SECURITIES AND EXCHANGE COMMISSION

Washington, D.C. 20549

FORM 8-K

CURRENT REPORT

Pursuant to Section 13 OR 15(d) of The Securities Exchange Act of 1934

Date of Report (date of earliest event reported): May 1, 2026

ALKAMI TECHNOLOGY, INC.

(Exact Name of Registrant as Specified in its Charter)

Delaware     001-40321     45-3060776

(State or Other Jurisdiction of Incorporation) (Commission File Number)     (I.R.S. Employer Identification Number)

5601 Granite Parkway, Suite 120, Plano, TX 75024

(Address of Principal Executive Offices) (Zip Code)

(877) 725-5264

Registrant’s Telephone Number, Including Area Code

Check the appropriate box below if the Form 8-K filing is intended to simultaneously satisfy the filing obligation of the registrant under any of the following provisions:

☐    Written communications pursuant to Rule 425 under the Securities Act (17 CFR 230.425)

☐    Soliciting material pursuant to Rule 14a-12 under the Exchange Act (17 CFR 240.14a-12)

☐    Pre-commencement communications pursuant to Rule 14d-2(b) under the Exchange Act (17 CFR 240.14d-2(b))

☐    Pre-commencement communications pursuant to Rule 13e-4(c) under the Exchange Act (17 CFR 240.13e-4(c))

Securities registered pursuant to Section 12(b) of the Act:

Title of each class Trading Symbol(s) Name of each exchange on which registered

Common Stock, $0.001 par value per share ALKT

The Nasdaq Stock Market LLC

Indicate by check mark whether the registrant is an emerging growth company as defined in Rule 405 of the Securities Act of 1933 (§230.405 of this chapter) or Rule 12b-2 of the Securities Exchange Act of 1934 (§240.12b-2 of this chapter).

Emerging growth company ☐

If an emerging growth company, indicate by check mark if the registrant has elected not to use the extended transition period for complying with any new or revised financial accounting standards provided pursuant to Section 13(a) of the Exchange Act. ☐

Item 1.01. Entry into a Material Definitive Agreement.

On May 1, 2026, Alkami Technology, Inc. (the “Company”) entered into a Fifth Amendment (the “Amendment”) to the Company’s Amended and Restated Credit Agreement dated as of April 29, 2022 (the “Credit Agreement”), with Silicon Valley Bank, a division of First-Citizens Bank & Trust Company, as Administrative Agent, and the other lenders party thereto.

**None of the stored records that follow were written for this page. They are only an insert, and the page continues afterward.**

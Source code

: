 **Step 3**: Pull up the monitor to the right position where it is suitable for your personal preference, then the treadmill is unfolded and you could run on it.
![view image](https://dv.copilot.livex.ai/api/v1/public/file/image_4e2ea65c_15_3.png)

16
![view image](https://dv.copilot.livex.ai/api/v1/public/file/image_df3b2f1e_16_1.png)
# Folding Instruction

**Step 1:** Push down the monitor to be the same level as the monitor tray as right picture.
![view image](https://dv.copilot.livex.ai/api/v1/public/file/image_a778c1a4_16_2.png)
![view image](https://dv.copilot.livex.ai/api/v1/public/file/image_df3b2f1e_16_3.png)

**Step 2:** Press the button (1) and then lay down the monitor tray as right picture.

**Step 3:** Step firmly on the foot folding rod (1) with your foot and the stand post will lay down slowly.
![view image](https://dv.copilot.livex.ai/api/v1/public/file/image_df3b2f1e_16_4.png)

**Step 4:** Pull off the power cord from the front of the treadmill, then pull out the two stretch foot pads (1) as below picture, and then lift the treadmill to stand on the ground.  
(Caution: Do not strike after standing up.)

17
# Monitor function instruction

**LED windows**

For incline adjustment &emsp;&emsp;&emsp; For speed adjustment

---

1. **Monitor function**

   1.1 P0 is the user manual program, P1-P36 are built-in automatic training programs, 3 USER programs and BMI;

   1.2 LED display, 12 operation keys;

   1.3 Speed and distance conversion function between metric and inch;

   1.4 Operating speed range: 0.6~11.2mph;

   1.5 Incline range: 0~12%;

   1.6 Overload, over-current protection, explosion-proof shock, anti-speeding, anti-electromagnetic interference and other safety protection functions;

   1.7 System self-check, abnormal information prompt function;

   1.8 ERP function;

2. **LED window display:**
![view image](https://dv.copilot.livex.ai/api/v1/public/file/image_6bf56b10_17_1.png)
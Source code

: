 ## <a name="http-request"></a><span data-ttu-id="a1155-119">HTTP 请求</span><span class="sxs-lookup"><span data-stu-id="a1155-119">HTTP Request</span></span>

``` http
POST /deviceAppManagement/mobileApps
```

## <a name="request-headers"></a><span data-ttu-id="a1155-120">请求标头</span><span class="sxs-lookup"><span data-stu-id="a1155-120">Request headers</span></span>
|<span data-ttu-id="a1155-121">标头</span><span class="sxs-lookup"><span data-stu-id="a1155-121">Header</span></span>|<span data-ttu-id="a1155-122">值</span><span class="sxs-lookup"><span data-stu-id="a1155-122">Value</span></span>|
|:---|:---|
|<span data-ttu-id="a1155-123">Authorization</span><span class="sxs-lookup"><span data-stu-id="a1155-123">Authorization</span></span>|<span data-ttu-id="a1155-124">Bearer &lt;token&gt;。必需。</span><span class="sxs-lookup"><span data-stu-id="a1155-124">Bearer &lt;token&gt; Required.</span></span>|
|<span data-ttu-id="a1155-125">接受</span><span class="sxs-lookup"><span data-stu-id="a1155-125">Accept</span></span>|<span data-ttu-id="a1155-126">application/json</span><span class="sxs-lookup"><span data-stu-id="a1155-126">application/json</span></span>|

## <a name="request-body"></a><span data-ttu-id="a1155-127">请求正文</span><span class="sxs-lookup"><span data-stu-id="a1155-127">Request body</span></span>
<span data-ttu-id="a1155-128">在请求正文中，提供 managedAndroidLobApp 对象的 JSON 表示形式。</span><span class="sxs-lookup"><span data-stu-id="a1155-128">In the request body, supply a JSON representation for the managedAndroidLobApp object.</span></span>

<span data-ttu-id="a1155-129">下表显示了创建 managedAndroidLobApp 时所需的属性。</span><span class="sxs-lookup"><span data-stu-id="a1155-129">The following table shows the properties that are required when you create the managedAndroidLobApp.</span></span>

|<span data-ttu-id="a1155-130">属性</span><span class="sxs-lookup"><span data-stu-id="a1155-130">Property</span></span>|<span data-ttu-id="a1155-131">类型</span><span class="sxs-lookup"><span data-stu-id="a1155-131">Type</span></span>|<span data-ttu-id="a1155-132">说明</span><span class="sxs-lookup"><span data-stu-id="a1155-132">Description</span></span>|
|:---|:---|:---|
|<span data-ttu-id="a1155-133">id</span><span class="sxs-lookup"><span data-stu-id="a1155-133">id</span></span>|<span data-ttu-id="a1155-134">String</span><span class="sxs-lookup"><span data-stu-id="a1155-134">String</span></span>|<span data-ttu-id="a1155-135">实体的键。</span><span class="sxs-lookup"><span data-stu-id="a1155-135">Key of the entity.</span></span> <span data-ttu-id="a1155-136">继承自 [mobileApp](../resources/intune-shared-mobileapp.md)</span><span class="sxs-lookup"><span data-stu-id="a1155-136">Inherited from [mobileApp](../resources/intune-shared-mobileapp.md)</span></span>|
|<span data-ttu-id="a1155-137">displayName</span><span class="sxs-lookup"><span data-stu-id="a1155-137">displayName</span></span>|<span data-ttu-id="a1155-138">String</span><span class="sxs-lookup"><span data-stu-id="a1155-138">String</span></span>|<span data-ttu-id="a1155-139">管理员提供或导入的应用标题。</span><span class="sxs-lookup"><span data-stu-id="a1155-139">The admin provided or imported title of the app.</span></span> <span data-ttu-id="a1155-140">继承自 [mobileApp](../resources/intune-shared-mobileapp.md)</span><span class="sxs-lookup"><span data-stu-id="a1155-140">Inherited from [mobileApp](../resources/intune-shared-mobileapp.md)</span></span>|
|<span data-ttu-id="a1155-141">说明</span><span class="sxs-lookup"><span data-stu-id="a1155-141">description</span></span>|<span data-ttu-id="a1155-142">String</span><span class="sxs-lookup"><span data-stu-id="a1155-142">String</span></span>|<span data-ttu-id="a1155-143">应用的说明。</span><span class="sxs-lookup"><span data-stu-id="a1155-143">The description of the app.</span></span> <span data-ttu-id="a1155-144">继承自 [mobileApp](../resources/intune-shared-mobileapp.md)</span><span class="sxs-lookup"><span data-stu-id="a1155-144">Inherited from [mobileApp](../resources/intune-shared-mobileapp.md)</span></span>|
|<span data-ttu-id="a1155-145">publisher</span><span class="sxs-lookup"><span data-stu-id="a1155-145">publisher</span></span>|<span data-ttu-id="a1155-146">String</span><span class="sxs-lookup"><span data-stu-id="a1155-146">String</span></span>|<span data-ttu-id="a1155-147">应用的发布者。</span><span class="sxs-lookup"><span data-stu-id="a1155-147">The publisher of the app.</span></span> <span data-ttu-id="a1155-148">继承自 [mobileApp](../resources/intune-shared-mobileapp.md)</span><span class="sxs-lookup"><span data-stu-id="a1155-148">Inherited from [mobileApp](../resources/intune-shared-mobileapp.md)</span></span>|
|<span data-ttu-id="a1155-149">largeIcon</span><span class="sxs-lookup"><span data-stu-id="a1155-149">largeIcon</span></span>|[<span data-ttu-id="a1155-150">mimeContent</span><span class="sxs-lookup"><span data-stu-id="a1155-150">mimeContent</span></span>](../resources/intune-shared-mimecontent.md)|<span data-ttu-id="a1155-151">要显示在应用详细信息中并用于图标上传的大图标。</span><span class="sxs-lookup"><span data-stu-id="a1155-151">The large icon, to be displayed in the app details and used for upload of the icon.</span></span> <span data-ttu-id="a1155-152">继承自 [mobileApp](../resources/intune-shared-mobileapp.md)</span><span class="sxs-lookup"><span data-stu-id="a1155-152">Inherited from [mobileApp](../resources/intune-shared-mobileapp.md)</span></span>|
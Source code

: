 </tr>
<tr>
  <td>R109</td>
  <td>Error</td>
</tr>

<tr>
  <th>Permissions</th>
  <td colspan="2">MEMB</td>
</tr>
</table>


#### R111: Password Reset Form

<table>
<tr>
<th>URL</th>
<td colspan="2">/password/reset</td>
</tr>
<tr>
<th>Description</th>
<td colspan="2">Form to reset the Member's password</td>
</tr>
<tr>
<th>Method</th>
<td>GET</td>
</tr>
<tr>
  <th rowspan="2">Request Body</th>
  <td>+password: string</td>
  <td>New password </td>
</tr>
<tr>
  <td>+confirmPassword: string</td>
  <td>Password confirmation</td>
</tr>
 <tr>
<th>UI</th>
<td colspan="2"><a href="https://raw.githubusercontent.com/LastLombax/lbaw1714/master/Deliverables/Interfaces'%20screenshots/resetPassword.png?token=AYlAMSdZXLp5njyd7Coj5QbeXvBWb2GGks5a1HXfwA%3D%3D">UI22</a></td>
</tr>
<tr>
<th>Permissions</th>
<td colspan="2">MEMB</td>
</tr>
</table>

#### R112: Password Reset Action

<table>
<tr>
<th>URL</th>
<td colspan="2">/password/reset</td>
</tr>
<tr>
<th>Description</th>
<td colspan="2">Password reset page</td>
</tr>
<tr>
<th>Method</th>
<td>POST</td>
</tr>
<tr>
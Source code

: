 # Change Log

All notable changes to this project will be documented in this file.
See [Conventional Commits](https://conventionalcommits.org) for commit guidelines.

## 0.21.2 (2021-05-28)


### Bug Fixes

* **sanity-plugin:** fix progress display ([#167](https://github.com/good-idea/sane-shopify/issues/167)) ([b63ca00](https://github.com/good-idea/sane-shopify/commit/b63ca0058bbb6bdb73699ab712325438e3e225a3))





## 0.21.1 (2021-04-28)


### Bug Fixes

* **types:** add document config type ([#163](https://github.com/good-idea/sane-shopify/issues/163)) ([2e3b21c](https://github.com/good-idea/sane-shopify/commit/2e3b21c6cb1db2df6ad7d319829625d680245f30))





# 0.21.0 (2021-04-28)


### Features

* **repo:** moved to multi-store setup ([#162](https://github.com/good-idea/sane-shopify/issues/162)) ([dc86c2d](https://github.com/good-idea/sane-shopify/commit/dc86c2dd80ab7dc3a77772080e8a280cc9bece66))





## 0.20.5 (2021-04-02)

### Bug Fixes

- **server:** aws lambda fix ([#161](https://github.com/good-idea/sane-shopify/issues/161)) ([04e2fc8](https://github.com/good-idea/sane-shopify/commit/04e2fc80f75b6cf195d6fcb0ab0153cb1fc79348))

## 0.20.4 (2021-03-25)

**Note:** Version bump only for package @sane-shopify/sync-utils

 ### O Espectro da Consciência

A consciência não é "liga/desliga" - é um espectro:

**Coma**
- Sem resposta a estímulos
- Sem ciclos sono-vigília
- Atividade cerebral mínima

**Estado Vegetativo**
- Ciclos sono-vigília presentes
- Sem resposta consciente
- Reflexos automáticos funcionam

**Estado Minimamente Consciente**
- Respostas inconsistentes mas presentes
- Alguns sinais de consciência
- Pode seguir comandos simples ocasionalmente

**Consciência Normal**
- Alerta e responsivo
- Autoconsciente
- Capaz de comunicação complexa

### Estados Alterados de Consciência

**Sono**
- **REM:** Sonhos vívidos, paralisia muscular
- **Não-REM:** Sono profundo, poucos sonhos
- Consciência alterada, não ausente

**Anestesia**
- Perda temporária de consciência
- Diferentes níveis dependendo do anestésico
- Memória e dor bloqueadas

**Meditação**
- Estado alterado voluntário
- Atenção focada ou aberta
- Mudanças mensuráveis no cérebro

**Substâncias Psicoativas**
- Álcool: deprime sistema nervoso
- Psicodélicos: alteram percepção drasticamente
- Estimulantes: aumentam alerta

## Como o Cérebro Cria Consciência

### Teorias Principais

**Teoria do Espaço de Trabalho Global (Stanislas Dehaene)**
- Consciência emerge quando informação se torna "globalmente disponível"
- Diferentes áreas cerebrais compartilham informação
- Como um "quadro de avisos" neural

The Amendment permits the Company to use up to $100,000,000 of its cash to repurchase its common stock. Except as amended by the Amendment, the remaining terms of the Credit Agreement remain in full force and effect. The material terms of the Credit Agreement are described in the Company’s Current Report on Form 8-K filed with the Securities and Exchange Commission (the “SEC”) on May 2, 2022, as amended by that certain First Amendment to Amended and Restated Credit Agreement dated June 27, 2023 (and described in the Company’s Current Report on Form 8-K filed with the SEC on June 28, 2023), that certain Second Amendment to Amended and Restated Credit Agreement dated July 1, 2024 (and described in the Company’s Current Report on Form 8-K/A filed with the SEC on July 3, 2024), that certain Third Amendment to Amended and Restated Credit Agreement dated February 27, 2025 (and described in the Company’s Current Report on Form 8-K filed with the SEC on February 27, 2025), and that certain Fourth Amendment to Amended and Restated Credit Agreement dated April 3, 2026.

The foregoing description of the Amendment does not purport to be complete and is qualified in its entirety by reference to the full text of the Amendment, a copy of which is filed as Exhibit 10.1 to this Current Report on Form 8-K and is incorporated herein by reference.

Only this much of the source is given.